Task inputs:
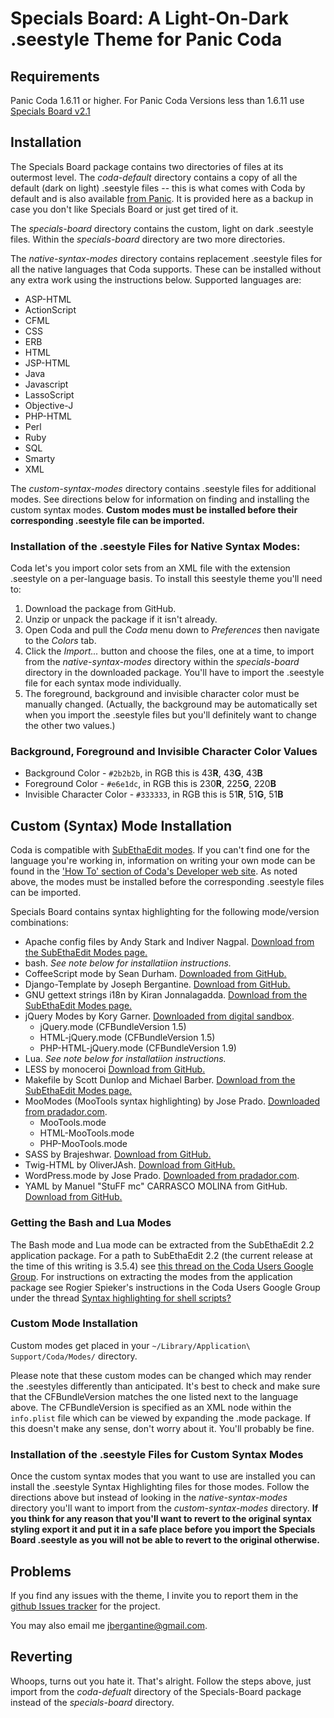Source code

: Specials Board: A Light-On-Dark .seestyle Theme for Panic Coda
==============================================================

Requirements
------------

Panic Coda 1.6.11 or higher. For Panic Coda Versions less than 1.6.11 use [Specials Board v2.1](http://github.com/jbergantine/Specials-Board/downloads)

Installation
------------

The Specials Board package contains two directories of files at its outermost level. The _coda-default_ directory contains a copy of all the default (dark on light) .seestyle files -- this is what comes with Coda by default and is also available [from Panic](http://www.panic.com/coda/developer/#community). It is provided here as a backup in case you don't like Specials Board or just get tired of it.

The _specials-board_ directory contains the custom, light on dark .seestyle files. Within the _specials-board_ directory are two more directories. 

The _native-syntax-modes_ directory contains replacement .seestyle files for all the native languages that Coda supports. These can be installed without any extra work using the instructions below. Supported languages are:

* ASP-HTML
* ActionScript
* CFML
* CSS
* ERB
* HTML
* JSP-HTML
* Java
* Javascript
* LassoScript
* Objective-J
* PHP-HTML
* Perl
* Ruby
* SQL
* Smarty
* XML

The _custom-syntax-modes_ directory contains .seestyle files for additional modes. See directions below for information on finding and installing the custom syntax modes. **Custom modes must be installed before their corresponding .seestyle file can be imported.** 

### Installation of the .seestyle Files for Native Syntax Modes:

Coda let's you import color sets from an XML file with the extension .seestyle on a per-language basis. To install this seestyle theme you'll need to: 

1. Download the package from GitHub. 
2. Unzip or unpack the package if it isn't already. 
3. Open Coda and pull the _Coda_ menu down to _Preferences_ then navigate to the _Colors_ tab.
4. Click the _Import..._ button and choose the files, one at a time, to import from the _native-syntax-modes_ directory within the _specials-board_ directory in the downloaded package. You'll have to import the .seestyle file for each syntax mode individually.
5. The foreground, background and invisible character color must be manually changed. (Actually, the background may be automatically set when you import the .seestyle files but you'll definitely want to change the other two values.)

### Background, Foreground and Invisible Character Color Values

* Background Color - `#2b2b2b`, in RGB this is 43**R**, 43**G**, 43**B** 
* Foreground Color - `#e6e1dc`, in RGB this is 230**R**, 225**G**, 220**B**
* Invisible Character Color - `#333333`, in RGB this is 51**R**, 51**G**, 51**B**

Custom (Syntax) Mode Installation
---------------------------------

Coda is compatible with [SubEthaEdit modes](http://www.codingmonkeys.de/subethaedit/modes.html). If you can't find one for the language you're working in, information on writing your own mode can be found in the ['How To' section of Coda's Developer web site](http://www.panic.com/coda/developer/#howto). As noted above, the modes must be installed before the corresponding .seestyle files can be imported. 

Specials Board contains syntax highlighting for the following mode/version combinations:

* Apache config files by Andy Stark and Indiver Nagpal. [Download from the SubEthaEdit Modes page.](http://www.codingmonkeys.de/subethaedit/modes.html)
* bash. _See note below for installatiion instructions._
* CoffeeScript mode by Sean Durham. [Downloaded from GitHub.](https://github.com/nfiniteset/CoffeeScript.mode)
* Django-Template by Joseph Bergantine. [Download from GitHub.](http://github.com/jbergantine/Django-Template)
* GNU gettext strings i18n by Kiran Jonnalagadda. [Download from the SubEthaEdit Modes page.](http://www.codingmonkeys.de/subethaedit/modes.html)
* jQuery Modes by Kory Garner. [Downloaded from digital sandbox](http://digitalsandbox.net/index.php/project/category/jquery_syntax_mode).
	* jQuery.mode (CFBundleVersion 1.5)
	* HTML-jQuery.mode (CFBundleVersion 1.5)
	* PHP-HTML-jQuery.mode (CFBundleVersion 1.9)
* Lua. _See note below for installatiion instructions._
* LESS by monoceroi [Download from GitHub.](http://github.com/monoceroi/LESS.mode)
* Makefile by Scott Dunlop and Michael Barber. [Download from the SubEthaEdit Modes page.](http://www.codingmonkeys.de/subethaedit/modes.html)
* MooModes (MooTools syntax highlighting) by Jose Prado. [Downloaded from pradador.com](http://pradador.com/code/coda/moomode/).
	* MooTools.mode
	* HTML-MooTools.mode
	* PHP-MooTools.mode
* SASS by Brajeshwar. [Download from GitHub.](https://github.com/Brajeshwar/Sass.mode)
* Twig-HTML by OliverJAsh. [Download from GitHub.](https://github.com/OliverJAsh/Twig-HTML.mode)
* WordPress.mode by Jose Prado. [Downloaded from pradador.com](http://pradador.com/code/coda/wordpressmode/).
* YAML by Manuel "StuFF mc" CARRASCO MOLINA from GitHub. [Download from GitHub.](http://github.com/stuffmc/YAML.mode)

### Getting the Bash and Lua Modes

The Bash mode and Lua mode can be extracted from the SubEthaEdit 2.2 application package. For a path to SubEthaEdit 2.2 (the current release at the time of this writing is 3.5.4) see [this thread on the Coda Users Google Group](https://groups.google.com/forum/#!topic/coda-users/VYPSvwtnzEM). For instructions on extracting the modes from the application package see Rogier Spieker's instructions in the Coda Users Google Group under the thread [Syntax highlighting for shell scripts?](http://groups.google.com/group/coda-users/browse_thread/thread/22c3ff5eefce04ad/dfa3baebaa3afced?pli=1)

### Custom Mode Installation

Custom modes get placed in your `~/Library/Application\ Support/Coda/Modes/` directory.

Please note that these custom modes can be changed which may render the .seestyles differently than anticipated. It's best to check and make sure that the CFBundleVersion matches the one listed next to the language above. The CFBundleVersion is specified as an XML node within the `info.plist` file which can be viewed by expanding the .mode package. If this doesn't make any sense, don't worry about it. You'll probably be fine.

### Installation of the .seestyle Files for Custom Syntax Modes

Once the custom syntax modes that you want to use are installed you can install the .seestyle Syntax Highlighting files for those modes. Follow the directions above but instead of looking in the _native-syntax-modes_ directory you'll want to import from the _custom-syntax-modes_ directory. **If you think for any reason that you'll want to revert to the original syntax styling export it and put it in a safe place before you import the Specials Board .seestyle as you will not be able to revert to the original otherwise.**

Problems
--------

If you find any issues with the theme, I invite you to report them in the [github Issues tracker](http://github.com/jbergantine/Specials-Board/issues) for the project. 

You may also email me [jbergantine@gmail.com](mailto:jbergantine@gmail.com).

Reverting
---------

Whoops, turns out you hate it. That's alright. Follow the steps above, just import from the _coda-defualt_ directory of the Specials-Board package instead of the _specials-board_ directory.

Your objective:
Read through the data and copy every line where "developer" shows up.

Result for this exercise:
The Specials Board package contains two directories of files at its outermost level. The _coda-default_ directory contains a copy of all the default (dark on light) .seestyle files -- this is what comes with Coda by default and is also available [from Panic](http://www.panic.com/coda/developer/#community). It is provided here as a backup in case you don't like Specials Board or just get tired of it.
Coda is compatible with [SubEthaEdit modes](http://www.codingmonkeys.de/subethaedit/modes.html). If you can't find one for the language you're working in, information on writing your own mode can be found in the ['How To' section of Coda's Developer web site](http://www.panic.com/coda/developer/#howto). As noted above, the modes must be installed before the corresponding .seestyle files can be imported. 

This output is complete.